What the exercise asks - Give back only the line containing "- Валидация полей" and every line after it through the end of the data below, transcribed exactly.
[Opening Materials provided section]
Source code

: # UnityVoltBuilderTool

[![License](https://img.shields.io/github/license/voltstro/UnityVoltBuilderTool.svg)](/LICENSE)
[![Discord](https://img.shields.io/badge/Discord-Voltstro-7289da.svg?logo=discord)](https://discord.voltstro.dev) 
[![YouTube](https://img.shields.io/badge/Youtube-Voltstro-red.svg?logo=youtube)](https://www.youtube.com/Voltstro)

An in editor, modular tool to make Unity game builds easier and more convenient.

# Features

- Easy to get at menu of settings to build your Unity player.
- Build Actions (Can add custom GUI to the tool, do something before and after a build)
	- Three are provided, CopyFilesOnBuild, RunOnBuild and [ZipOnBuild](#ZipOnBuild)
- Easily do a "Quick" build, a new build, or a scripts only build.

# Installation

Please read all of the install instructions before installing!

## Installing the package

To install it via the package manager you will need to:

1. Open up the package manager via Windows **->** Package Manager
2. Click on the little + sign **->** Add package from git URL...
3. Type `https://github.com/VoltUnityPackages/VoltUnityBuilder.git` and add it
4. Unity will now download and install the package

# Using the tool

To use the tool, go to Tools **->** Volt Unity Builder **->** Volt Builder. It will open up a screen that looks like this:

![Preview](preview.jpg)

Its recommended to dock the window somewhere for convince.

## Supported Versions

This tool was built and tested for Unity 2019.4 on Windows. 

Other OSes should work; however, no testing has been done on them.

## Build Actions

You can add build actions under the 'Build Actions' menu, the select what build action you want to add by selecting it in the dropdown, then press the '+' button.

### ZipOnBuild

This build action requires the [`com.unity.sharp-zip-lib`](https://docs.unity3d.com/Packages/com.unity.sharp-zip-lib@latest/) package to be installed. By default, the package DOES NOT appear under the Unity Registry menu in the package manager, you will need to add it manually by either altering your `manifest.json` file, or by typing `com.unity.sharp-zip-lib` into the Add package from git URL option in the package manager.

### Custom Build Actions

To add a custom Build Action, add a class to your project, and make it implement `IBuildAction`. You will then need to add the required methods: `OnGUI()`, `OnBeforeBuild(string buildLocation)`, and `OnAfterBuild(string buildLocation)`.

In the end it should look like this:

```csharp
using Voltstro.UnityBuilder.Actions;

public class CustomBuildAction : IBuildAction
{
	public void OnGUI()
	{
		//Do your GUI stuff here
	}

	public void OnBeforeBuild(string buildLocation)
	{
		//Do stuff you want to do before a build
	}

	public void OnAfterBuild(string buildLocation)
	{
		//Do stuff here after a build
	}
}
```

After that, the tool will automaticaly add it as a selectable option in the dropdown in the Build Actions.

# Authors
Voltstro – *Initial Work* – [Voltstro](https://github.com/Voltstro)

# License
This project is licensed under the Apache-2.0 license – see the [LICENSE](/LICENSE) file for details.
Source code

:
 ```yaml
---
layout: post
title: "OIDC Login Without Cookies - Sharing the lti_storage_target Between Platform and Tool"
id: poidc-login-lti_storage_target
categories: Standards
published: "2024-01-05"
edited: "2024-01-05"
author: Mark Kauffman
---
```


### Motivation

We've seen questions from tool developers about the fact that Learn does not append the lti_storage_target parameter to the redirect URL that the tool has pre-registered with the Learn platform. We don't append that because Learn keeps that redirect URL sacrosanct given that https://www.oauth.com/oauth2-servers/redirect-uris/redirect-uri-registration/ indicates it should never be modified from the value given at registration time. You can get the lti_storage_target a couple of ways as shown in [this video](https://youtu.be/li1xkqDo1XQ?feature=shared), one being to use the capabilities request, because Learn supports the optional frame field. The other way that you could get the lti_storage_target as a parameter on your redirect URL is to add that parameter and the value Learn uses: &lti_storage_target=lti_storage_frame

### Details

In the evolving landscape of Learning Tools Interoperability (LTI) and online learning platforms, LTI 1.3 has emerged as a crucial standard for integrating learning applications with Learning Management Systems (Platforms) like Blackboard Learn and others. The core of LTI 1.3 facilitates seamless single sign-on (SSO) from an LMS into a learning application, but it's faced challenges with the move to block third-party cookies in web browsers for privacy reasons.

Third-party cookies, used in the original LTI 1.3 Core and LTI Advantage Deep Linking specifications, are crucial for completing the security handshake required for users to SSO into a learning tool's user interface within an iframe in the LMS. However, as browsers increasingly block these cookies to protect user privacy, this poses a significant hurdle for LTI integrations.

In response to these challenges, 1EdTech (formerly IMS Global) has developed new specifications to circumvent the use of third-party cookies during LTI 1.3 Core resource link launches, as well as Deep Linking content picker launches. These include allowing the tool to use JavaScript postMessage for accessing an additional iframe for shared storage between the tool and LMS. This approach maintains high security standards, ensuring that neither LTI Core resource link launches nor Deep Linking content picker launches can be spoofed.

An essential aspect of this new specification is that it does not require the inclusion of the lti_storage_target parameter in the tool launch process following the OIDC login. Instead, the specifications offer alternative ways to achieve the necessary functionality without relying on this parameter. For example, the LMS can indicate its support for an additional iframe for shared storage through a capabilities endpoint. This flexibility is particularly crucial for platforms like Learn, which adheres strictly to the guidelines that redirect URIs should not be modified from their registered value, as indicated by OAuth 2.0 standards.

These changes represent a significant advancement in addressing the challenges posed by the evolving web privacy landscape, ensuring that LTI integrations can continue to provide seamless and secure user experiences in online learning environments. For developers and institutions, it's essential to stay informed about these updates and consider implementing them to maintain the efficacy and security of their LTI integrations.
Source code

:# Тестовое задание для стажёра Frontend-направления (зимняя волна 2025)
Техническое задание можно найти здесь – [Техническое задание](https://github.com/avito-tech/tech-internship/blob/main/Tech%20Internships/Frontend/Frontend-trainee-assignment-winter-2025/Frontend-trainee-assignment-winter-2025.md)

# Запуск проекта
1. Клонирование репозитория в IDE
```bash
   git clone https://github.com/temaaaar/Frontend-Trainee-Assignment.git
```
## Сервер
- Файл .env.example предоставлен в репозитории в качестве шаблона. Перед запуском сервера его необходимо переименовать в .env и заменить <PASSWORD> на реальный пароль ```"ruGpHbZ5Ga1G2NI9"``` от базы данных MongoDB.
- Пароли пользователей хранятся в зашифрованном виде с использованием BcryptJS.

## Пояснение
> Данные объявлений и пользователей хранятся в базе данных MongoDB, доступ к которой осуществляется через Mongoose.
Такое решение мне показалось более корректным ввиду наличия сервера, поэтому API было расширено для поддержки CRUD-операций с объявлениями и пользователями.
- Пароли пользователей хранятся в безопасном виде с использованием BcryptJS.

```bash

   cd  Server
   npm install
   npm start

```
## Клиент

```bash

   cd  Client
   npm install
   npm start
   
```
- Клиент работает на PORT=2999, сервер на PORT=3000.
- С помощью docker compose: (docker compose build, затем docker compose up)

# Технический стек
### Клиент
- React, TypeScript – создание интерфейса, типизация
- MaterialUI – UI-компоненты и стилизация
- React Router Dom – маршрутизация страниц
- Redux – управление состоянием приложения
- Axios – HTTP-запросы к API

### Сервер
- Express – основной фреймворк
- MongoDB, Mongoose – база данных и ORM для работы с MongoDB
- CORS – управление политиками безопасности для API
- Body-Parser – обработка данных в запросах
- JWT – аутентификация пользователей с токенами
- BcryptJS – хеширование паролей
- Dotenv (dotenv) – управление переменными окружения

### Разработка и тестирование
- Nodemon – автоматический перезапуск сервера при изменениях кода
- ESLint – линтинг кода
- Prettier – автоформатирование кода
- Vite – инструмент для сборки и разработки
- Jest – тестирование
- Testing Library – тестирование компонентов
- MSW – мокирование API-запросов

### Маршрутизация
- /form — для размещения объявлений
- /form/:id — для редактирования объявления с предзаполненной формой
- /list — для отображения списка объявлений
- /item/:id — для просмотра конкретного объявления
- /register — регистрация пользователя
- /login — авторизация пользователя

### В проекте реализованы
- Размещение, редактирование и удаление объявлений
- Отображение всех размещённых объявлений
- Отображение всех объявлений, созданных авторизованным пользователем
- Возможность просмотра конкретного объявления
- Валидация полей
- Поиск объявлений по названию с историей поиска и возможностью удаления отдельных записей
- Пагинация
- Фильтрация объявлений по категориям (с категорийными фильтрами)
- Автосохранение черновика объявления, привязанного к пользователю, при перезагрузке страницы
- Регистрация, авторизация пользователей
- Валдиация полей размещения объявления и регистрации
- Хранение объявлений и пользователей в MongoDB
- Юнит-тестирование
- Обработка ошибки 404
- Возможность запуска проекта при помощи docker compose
[Closing Materials provided section]
Task result -
- Валидация полей
- Поиск объявлений по названию с историей поиска и возможностью удаления отдельных записей
- Пагинация
- Фильтрация объявлений по категориям (с категорийными фильтрами)
- Автосохранение черновика объявления, привязанного к пользователю, при перезагрузке страницы
- Регистрация, авторизация пользователей
- Валдиация полей размещения объявления и регистрации
- Хранение объявлений и пользователей в MongoDB
- Юнит-тестирование
- Обработка ошибки 404
- Возможность запуска проекта при помощи docker compose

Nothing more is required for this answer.